STUDY MATERIAL:
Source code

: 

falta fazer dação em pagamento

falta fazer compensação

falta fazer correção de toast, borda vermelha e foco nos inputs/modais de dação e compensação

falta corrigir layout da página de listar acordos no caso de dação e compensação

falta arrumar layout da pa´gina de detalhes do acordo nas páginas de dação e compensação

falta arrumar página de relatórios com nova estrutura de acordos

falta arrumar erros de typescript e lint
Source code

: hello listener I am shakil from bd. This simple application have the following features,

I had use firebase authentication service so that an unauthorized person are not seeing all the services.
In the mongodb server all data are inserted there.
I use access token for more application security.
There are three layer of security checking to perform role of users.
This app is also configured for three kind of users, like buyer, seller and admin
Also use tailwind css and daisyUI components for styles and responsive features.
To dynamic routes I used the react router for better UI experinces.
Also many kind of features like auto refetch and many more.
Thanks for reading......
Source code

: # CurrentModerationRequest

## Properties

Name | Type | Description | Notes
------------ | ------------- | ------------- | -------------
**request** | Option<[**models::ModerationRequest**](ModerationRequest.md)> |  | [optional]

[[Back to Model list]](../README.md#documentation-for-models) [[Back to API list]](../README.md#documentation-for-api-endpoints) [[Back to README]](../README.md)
* * *
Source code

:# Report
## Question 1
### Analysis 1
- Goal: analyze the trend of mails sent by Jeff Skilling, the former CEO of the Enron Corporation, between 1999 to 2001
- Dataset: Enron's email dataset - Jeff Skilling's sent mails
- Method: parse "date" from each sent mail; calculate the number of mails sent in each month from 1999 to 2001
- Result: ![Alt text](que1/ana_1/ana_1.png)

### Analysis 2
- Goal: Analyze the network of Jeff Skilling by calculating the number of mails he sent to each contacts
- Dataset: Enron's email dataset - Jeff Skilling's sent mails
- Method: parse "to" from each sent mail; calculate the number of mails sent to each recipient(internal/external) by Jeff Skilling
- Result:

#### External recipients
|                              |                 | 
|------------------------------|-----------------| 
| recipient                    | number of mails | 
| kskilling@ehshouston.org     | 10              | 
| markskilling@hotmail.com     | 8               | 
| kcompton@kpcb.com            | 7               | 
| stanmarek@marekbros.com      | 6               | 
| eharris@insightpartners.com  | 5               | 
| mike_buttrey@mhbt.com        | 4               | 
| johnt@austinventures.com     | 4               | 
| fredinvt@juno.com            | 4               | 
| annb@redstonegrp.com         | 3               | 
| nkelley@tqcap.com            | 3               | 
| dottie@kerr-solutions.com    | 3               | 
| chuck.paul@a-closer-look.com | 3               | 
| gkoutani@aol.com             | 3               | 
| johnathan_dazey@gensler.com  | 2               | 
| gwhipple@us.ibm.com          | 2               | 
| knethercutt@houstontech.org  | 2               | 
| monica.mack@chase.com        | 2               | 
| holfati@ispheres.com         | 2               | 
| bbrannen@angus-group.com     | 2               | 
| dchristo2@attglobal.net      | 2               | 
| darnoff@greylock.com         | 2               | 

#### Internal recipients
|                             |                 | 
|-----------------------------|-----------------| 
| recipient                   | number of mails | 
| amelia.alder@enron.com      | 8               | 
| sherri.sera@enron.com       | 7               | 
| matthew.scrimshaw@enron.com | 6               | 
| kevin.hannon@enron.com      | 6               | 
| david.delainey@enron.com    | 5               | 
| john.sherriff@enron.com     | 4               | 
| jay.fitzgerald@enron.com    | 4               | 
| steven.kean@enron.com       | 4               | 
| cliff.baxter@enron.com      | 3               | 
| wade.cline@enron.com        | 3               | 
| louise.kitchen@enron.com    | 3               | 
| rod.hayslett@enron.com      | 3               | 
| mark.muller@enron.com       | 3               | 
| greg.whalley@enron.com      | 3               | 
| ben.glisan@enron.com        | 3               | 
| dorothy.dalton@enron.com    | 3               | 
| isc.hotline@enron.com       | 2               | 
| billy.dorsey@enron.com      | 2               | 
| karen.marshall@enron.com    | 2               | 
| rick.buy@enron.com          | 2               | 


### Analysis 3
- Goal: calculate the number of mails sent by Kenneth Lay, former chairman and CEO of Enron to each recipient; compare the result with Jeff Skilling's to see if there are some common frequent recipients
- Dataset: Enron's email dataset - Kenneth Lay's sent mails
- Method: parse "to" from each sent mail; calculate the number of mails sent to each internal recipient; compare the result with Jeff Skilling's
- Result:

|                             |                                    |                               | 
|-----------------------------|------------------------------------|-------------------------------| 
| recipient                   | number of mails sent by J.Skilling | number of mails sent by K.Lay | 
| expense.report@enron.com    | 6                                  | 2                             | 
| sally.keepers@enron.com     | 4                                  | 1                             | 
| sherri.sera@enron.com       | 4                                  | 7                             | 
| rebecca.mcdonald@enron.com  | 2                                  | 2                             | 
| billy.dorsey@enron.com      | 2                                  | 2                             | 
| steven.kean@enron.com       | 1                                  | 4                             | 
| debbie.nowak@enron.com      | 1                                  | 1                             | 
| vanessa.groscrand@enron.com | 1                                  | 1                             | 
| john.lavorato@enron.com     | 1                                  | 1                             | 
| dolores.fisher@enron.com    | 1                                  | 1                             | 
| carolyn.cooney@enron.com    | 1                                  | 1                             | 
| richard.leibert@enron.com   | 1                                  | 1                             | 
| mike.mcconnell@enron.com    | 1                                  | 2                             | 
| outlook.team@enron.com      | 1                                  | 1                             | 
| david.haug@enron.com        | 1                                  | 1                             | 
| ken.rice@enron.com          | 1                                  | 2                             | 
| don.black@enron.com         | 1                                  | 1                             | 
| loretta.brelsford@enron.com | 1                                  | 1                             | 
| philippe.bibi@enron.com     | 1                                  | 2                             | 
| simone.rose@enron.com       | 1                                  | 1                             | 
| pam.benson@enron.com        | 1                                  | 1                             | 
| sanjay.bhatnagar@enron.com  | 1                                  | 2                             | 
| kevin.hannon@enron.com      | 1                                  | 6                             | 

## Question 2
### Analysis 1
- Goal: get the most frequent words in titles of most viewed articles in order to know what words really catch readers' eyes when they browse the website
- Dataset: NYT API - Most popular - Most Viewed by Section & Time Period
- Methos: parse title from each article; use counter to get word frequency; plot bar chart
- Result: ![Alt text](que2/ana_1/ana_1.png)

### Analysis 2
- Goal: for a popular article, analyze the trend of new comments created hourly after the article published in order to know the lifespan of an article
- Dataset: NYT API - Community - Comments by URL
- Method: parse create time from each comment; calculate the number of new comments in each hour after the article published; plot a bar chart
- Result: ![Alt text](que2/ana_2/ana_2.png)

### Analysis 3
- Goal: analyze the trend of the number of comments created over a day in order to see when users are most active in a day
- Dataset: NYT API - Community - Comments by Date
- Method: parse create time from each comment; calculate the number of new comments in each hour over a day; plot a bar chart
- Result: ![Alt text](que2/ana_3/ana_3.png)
* * *
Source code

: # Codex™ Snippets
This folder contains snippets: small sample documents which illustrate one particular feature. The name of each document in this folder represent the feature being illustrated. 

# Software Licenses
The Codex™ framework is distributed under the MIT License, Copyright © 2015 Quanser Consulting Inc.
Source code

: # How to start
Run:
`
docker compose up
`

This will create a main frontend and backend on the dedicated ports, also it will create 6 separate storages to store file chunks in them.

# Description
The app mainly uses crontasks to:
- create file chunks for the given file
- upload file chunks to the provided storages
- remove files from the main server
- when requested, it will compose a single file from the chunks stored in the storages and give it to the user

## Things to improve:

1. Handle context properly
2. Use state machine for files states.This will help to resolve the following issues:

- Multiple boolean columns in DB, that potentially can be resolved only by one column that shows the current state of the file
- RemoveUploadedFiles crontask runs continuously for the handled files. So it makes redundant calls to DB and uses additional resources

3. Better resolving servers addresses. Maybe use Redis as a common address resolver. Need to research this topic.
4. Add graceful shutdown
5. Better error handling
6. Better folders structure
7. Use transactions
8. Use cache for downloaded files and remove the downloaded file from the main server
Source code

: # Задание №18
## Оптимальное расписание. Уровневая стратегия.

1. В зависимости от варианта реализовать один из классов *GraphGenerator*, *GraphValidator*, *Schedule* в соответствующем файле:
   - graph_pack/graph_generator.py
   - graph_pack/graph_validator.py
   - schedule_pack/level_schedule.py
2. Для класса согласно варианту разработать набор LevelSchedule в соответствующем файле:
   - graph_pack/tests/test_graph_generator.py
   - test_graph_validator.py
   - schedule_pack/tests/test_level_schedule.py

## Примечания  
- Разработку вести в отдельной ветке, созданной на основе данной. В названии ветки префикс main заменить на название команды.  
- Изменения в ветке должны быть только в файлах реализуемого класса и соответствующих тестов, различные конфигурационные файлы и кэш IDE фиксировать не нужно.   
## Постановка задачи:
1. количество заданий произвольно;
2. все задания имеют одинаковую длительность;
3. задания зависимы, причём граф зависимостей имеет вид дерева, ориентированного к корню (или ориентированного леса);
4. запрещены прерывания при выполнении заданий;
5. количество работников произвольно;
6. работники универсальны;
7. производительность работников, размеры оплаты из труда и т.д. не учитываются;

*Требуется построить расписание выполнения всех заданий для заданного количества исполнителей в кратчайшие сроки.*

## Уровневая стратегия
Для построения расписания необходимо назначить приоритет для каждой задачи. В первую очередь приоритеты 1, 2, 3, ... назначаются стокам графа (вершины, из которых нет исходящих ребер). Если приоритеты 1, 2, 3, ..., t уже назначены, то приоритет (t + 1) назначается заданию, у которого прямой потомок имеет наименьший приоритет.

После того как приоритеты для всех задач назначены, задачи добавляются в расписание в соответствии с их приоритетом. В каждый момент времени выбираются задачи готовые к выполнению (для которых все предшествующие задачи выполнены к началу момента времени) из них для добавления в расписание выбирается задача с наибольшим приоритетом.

EXERCISE DIRECTIONS: Which lines of the records above hold the word "kean"? Copy each one out.

FINISHED EXERCISE:
| steven.kean@enron.com       | 4               | 
| steven.kean@enron.com       | 1                                  | 4                             | 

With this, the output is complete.